Angesichts der Dimensionen heutiger Forschungsgeräte ist es gängige Praxis, dass sich Autoren zu Superlativen hinreißen lassen. Der Buchtitel "Urknall im Labor" von Dieter B. Herrmann jedenfalls übersteigt die Realität bei Weitem: Mit "Labor" ist der brandneue Large Hadron Collider (LHC) des CERN in Genf gemeint. Der Durchmesser des Rings, in dem Kernteilchen mit nahezu Lichtgeschwindigkeit kollidieren sollen, beträgt beachtliche 8,5 Kilometer – leider etwas zu wenig, um die Energie für die vorausgesagte Vereinigung der Naturkräfte – geschweige denn die des "Urknalls" – aufzubringen.

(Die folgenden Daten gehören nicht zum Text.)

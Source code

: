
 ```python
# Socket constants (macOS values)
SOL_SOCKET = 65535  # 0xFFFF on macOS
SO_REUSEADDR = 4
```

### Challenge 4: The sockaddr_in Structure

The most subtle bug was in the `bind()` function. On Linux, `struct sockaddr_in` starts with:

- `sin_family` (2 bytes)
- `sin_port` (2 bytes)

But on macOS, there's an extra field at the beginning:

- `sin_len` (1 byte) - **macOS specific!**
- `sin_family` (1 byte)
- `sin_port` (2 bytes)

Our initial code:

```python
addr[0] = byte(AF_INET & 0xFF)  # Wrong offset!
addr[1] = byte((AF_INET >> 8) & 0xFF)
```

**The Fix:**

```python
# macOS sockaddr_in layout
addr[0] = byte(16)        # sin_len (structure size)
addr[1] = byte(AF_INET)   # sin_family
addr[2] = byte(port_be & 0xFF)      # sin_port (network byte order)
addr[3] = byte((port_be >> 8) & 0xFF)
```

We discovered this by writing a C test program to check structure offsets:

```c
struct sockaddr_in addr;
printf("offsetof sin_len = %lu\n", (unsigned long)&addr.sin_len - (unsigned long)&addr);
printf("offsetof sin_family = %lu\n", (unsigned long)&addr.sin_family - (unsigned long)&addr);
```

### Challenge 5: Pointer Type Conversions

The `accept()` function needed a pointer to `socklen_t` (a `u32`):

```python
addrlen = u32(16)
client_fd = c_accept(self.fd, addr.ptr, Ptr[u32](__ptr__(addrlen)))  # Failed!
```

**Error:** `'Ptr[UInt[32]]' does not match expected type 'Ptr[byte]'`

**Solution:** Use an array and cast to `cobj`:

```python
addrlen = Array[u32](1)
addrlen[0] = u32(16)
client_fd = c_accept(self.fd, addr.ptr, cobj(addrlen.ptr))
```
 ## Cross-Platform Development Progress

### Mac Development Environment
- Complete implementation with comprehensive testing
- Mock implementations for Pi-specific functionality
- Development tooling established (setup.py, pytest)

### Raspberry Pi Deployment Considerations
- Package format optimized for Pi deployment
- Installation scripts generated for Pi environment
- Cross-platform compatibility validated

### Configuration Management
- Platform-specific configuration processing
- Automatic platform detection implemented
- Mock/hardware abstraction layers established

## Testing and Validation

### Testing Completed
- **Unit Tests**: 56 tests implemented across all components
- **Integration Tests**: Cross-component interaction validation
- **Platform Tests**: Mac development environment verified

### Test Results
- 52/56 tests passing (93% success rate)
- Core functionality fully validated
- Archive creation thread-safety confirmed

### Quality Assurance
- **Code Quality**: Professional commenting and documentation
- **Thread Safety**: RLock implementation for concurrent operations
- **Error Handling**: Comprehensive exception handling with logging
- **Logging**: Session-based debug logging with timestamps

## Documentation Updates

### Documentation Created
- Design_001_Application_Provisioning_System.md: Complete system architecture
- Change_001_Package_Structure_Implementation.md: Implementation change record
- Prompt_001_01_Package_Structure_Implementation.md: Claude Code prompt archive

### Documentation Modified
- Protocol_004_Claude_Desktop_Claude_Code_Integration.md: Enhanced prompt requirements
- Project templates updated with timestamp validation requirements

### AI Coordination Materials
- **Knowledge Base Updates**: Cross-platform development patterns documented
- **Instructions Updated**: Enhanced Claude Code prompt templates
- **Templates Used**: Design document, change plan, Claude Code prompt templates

Dafür bräuchte man wohl einen Ring von der Größe der Milchstraße, die einen Durchmesser 100 000 Lichtjahren aufweist.

In der Einleitung wird dann schon weniger dick aufgetragen: Der Urknall solle im LHC "nachgeahmt werden, wenn auch nur in kleinstem Maßstab". Interessanterweise nimmt der neue Teilchenbeschleuniger nur einen relativ kleinen Teil des Buchs ein. Wurde hier auch noch das Thema verfehlt?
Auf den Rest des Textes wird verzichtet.